- Associated Press - Monday, May 18, 2015

CHARLOTTE, N.C. (AP) - Charlotte-Mecklenburg Police Chief Rodney Monroe says he is retiring from the post on July 1, ending seven years on the job.

Monroe, the first black police chief in the history of North Carolina’s largest city, announced his retirement in a statement issued by the city on Monday.

Before coming to Charlotte, Monroe spent more than 20 years on the Metropolitan Police Department in Washington, D.C., before taking a job as police chief in Macon, Georgia, and later in Richmond, Virginia.

The chief’s resignation will come prior to the trial of a white former officer who’s accused of shooting an unarmed black man nearly two years ago.

Monroe was beset by other controversies as well. Among them was an allegation by a whistleblower that the chief’s degree from Virginia Commonwealth University was improper because he did not complete enough coursework at VCU for a transfer student. Two investigations found the degree was improperly awarded, but neither assigned blame to the chief. Monroe later obtained a degree.
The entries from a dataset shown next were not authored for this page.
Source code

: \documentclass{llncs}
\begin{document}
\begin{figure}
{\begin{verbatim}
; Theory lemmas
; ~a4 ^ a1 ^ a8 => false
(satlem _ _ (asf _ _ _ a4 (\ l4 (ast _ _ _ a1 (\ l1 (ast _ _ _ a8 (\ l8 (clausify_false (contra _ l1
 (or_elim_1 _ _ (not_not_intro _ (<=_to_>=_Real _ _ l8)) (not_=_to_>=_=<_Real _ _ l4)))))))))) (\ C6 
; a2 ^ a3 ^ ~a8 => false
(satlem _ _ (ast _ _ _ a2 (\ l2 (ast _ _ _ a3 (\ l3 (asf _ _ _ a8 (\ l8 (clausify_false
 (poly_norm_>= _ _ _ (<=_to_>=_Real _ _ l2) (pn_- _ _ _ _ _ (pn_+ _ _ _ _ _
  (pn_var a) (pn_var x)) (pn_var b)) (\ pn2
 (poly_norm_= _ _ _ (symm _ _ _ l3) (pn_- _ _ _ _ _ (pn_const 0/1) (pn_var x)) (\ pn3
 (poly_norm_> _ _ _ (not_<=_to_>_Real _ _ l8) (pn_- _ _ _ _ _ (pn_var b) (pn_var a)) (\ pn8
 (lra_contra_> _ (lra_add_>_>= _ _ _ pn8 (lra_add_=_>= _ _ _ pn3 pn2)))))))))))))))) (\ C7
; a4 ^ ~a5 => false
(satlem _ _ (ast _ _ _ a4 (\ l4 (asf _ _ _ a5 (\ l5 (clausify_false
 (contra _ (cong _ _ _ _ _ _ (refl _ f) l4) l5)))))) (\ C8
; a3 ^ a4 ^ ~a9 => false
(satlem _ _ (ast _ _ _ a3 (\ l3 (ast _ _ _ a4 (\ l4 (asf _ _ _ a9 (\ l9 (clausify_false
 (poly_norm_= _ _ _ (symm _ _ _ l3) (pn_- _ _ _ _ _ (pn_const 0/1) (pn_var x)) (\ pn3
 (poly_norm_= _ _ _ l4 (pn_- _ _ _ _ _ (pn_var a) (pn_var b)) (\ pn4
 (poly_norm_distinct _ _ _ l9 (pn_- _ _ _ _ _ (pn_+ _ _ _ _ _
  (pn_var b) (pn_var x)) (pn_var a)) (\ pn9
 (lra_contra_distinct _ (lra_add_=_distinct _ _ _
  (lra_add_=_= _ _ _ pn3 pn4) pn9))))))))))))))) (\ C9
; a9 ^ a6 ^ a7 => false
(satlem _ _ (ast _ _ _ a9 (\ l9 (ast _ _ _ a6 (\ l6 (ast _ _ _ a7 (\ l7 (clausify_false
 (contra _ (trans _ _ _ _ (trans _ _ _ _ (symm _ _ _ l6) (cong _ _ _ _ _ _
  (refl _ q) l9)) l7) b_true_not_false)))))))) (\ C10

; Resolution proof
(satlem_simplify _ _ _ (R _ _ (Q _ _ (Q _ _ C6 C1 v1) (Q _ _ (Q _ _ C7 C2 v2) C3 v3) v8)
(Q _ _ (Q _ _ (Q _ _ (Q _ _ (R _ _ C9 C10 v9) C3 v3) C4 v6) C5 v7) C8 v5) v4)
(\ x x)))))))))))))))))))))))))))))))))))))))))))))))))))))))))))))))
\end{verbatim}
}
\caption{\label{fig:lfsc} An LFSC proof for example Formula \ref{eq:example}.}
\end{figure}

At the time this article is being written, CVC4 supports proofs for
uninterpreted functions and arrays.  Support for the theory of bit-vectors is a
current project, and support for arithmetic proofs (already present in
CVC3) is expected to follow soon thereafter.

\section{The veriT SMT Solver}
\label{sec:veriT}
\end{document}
Monroe also led the department when Charlotte hosted the Democratic National Convention in 2012. While there were large protests in Uptown Charlotte, there was very little violence between protesters and police officer.

Also during Monroe’s tenure, Charlotte’s homicide rate dropped to historic lows. The Charlotte Observer reports (https://bit.ly/1dfXIbh) Charlotte-Mecklenburg Police investigated 42 homicides in 2014, the lowest number since police began keeping track of uniform crime statistics in 1977.

“Charlotte has been extremely fortunate to have Chief Monroe’s leadership for the past seven years and his tireless promotion of positive and constructive community-police relations,” City Manager Ron Carlee said. “Charlotte is a safer and stronger community for his work.”